University and occupation
“Education is one of the main problems in our country. If the bond between the university and the world of work is obscured, university students risk becoming irrelevant.” Giorgio Vittadini, President of the Foundation for Subsidiarity, thus introduced the conference titled “University and occupation” in Sala 3D at 11:15, reconnecting with the title of the 35th Meeting edition.
Maurizio Carvelli, CEO of CEUR Foundation, emphasized the necessity for each student to discover his or her own talent. Often, this word is misunderstood, but it simply specifies “the gravitational force which draws a man and a woman to occupy their own place in the world, because through their talent they can relate to reality in a unique way.” Evoking the parable of talents, Carvelli explained that everyone has to invest his or her own talent and make it productive; it has been given to us and we have to give it back in some way. “The evident difficulty in discovering our talents,” he said “can be overcome through the encounter with adults capable of inciting the student’s curiosity and attentiveness to circumstances of reality.” “Only in this way,” he concluded “can talent become an opportunity and not a burden.”

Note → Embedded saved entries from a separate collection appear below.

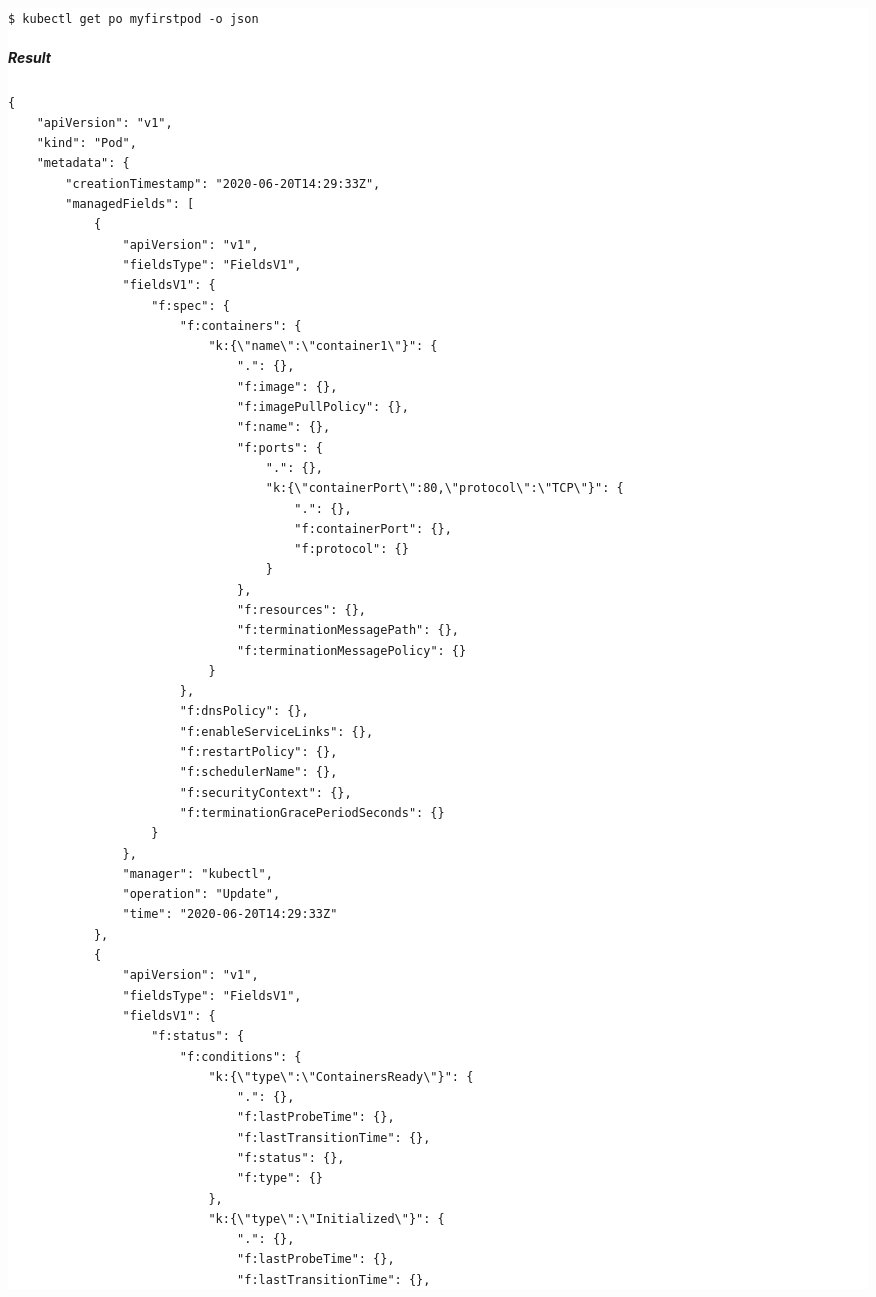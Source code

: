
 ```
$ kubectl get po myfirstpod -o json
```
##### Result
```
{
    "apiVersion": "v1",
    "kind": "Pod",
    "metadata": {
        "creationTimestamp": "2020-06-20T14:29:33Z",
        "managedFields": [
            {
                "apiVersion": "v1",
                "fieldsType": "FieldsV1",
                "fieldsV1": {
                    "f:spec": {
                        "f:containers": {
                            "k:{\"name\":\"container1\"}": {
                                ".": {},
                                "f:image": {},
                                "f:imagePullPolicy": {},
                                "f:name": {},
                                "f:ports": {
                                    ".": {},
                                    "k:{\"containerPort\":80,\"protocol\":\"TCP\"}": {
                                        ".": {},
                                        "f:containerPort": {},
                                        "f:protocol": {}
                                    }
                                },
                                "f:resources": {},
                                "f:terminationMessagePath": {},
                                "f:terminationMessagePolicy": {}
                            }
                        },
                        "f:dnsPolicy": {},
                        "f:enableServiceLinks": {},
                        "f:restartPolicy": {},
                        "f:schedulerName": {},
                        "f:securityContext": {},
                        "f:terminationGracePeriodSeconds": {}
                    }
                },
                "manager": "kubectl",
                "operation": "Update",
                "time": "2020-06-20T14:29:33Z"
            },
            {
                "apiVersion": "v1",
                "fieldsType": "FieldsV1",
                "fieldsV1": {
                    "f:status": {
                        "f:conditions": {
                            "k:{\"type\":\"ContainersReady\"}": {
                                ".": {},
                                "f:lastProbeTime": {},
                                "f:lastTransitionTime": {},
                                "f:status": {},
                                "f:type": {}
                            },
                            "k:{\"type\":\"Initialized\"}": {
                                ".": {},
                                "f:lastProbeTime": {},
                                "f:lastTransitionTime": {},
```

Andrea Cammelli, Director of AlmaLaurea, evoking the words of St. Clare, said that: “This is a period of crisis, but we can’t forget that even in a period of famine, the farmer cuts back on everything except sowing.” And sowing has to be done with care. Plutarch used to say: “Youth are not vases to fill up, but torches to light.”
This theme was amplified by Francisco Marmolejo, Tertiary Education Coordinator at the World Bank. “Education,” he said, “is an essential pillar of our society, because it guarantees not only economic but also social advantages. First of all, it forms individual consciences.” Keynes wrote: “There is nothing that a government hates more than being well-informed, because that makes the decision-making process more complicated.” Education, said the speaker, supports tolerance of other cultures, social mobility, and greater respect for environment.

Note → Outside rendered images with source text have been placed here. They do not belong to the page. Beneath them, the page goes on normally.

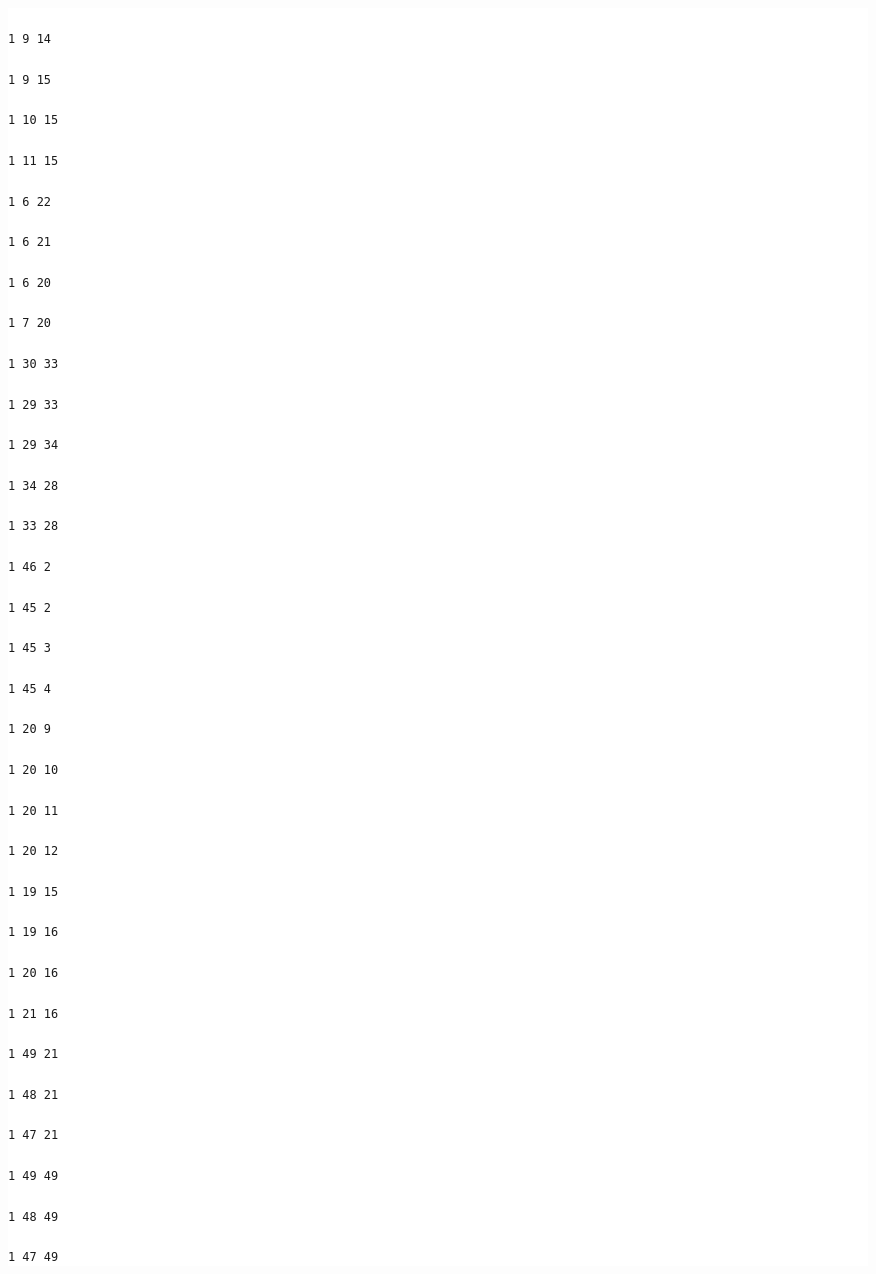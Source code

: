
 ```

1 9 14

1 9 15

1 10 15

1 11 15

1 6 22

1 6 21

1 6 20

1 7 20

1 30 33

1 29 33

1 29 34

1 34 28

1 33 28

1 46 2

1 45 2

1 45 3

1 45 4

1 20 9

1 20 10

1 20 11

1 20 12

1 19 15

1 19 16

1 20 16

1 21 16

1 49 21

1 48 21

1 47 21

1 49 49

1 48 49

1 47 49

```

Education is closely linked to the social-economy. In a globalized and competitive world, which has changed profoundly in the last fifty years, it is necessary to reform the university system. “If there is a new situation,” argued Marmolejo “we need to look at it from a different point of view.” This urgency is highlighted by the growing difference between the education of university students and the competences that the work environment requires. Instead, these two worlds must communicate and collaborate. Marmolejo thus proposed a new university model that entails greater involvement of students, through active learning (for example study abroad experiences or internships) and in the workplace. Youth have to be ready to change occupations, to work in teams and in multicultural environments, to learn at least another foreign language and, most of all, to sustain the desire for learning for the rest of their lives.